**Supplied records**.

BEGIN

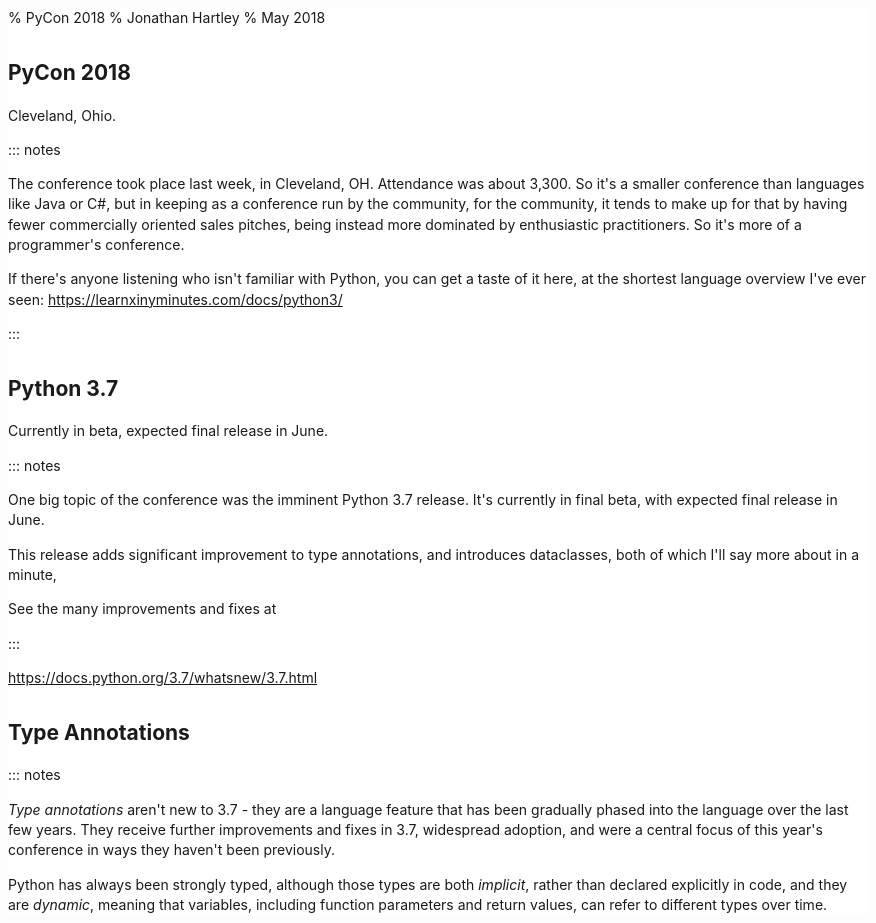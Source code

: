 % PyCon 2018
% Jonathan Hartley
% May 2018

## PyCon 2018

Cleveland, Ohio.

::: notes

The conference took place last week, in Cleveland, OH.
Attendance was about 3,300.
So it's a smaller conference than languages like Java or C#,
but in keeping as a conference run by the community, for the community,
it tends to make up for that
by having fewer commercially oriented sales pitches,
being instead more dominated by enthusiastic practitioners.
So it's more of a programmer's conference.

If there's anyone listening who isn't familiar with Python,
you can get a taste of it here, at the shortest language overview
I've ever seen:
https://learnxinyminutes.com/docs/python3/

:::

## Python 3.7

Currently in beta, expected final release in June.

::: notes

One big topic of the conference was the imminent Python 3.7 release.
It's currently in final beta, with expected final release in June.

This release adds significant improvement to type annotations,
and introduces dataclasses,
both of which I'll say more about in a minute,

See the many improvements and fixes at

:::

https://docs.python.org/3.7/whatsnew/3.7.html

## Type Annotations

::: notes

_Type annotations_ aren't new to 3.7 - they are a language feature
that has been gradually phased into the language over the last few years.
They receive further improvements and fixes in 3.7, widespread adoption,
and were a central focus of this year's conference in ways they haven't
been previously.

Python has always been strongly typed,
although those types are both _implicit_,
rather than declared explicitly in code,
and they are _dynamic_,
meaning that variables, including function parameters and return values,
can refer to different types over time.

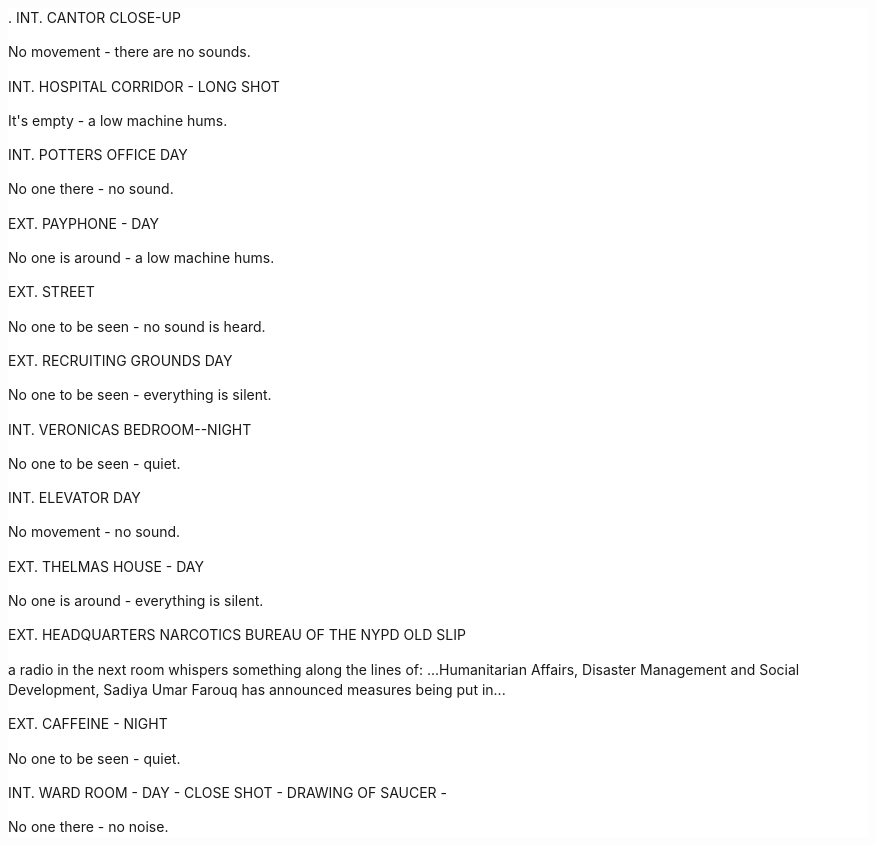 
.	INT. CANTOR   CLOSE-UP

No movement - there are no sounds.



INT. HOSPITAL CORRIDOR - LONG SHOT

It's empty - a low machine hums.



INT. POTTERS OFFICE  DAY

No one there - no sound.



EXT. PAYPHONE - DAY

No one is around - a low machine hums.



EXT. STREET

No one to be seen - no sound is heard.



EXT. RECRUITING GROUNDS  DAY

No one to be seen - everything is silent.



INT. VERONICAS BEDROOM--NIGHT

No one to be seen - quiet.



INT. ELEVATOR   DAY

No movement - no sound.



EXT. THELMAS HOUSE - DAY

No one is around - everything is silent.



EXT. HEADQUARTERS NARCOTICS BUREAU OF THE NYPD  OLD SLIP

a radio in the next room whispers something along the lines of: ...Humanitarian Affairs, Disaster Management and Social Development, Sadiya Umar Farouq has announced measures being put in...


EXT. CAFFEINE - NIGHT

No one to be seen - quiet.



INT. WARD ROOM - DAY - CLOSE SHOT - DRAWING OF SAUCER -

No one there - no noise.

END

**Work to complete**. Output the records above as they stand, from the first line to the line with "They receive further", inclusive, and exclude the pictures.

**Response**.
Source code

: % PyCon 2018
% Jonathan Hartley
% May 2018

## PyCon 2018

Cleveland, Ohio.

::: notes

The conference took place last week, in Cleveland, OH.
Attendance was about 3,300.
So it's a smaller conference than languages like Java or C#,
but in keeping as a conference run by the community, for the community,
it tends to make up for that
by having fewer commercially oriented sales pitches,
being instead more dominated by enthusiastic practitioners.
So it's more of a programmer's conference.

If there's anyone listening who isn't familiar with Python,
you can get a taste of it here, at the shortest language overview
I've ever seen:
https://learnxinyminutes.com/docs/python3/

:::

## Python 3.7

Currently in beta, expected final release in June.

::: notes

One big topic of the conference was the imminent Python 3.7 release.
It's currently in final beta, with expected final release in June.

This release adds significant improvement to type annotations,
and introduces dataclasses,
both of which I'll say more about in a minute,

See the many improvements and fixes at

:::

https://docs.python.org/3.7/whatsnew/3.7.html

## Type Annotations

::: notes

_Type annotations_ aren't new to 3.7 - they are a language feature
that has been gradually phased into the language over the last few years.
They receive further improvements and fixes in 3.7, widespread adoption,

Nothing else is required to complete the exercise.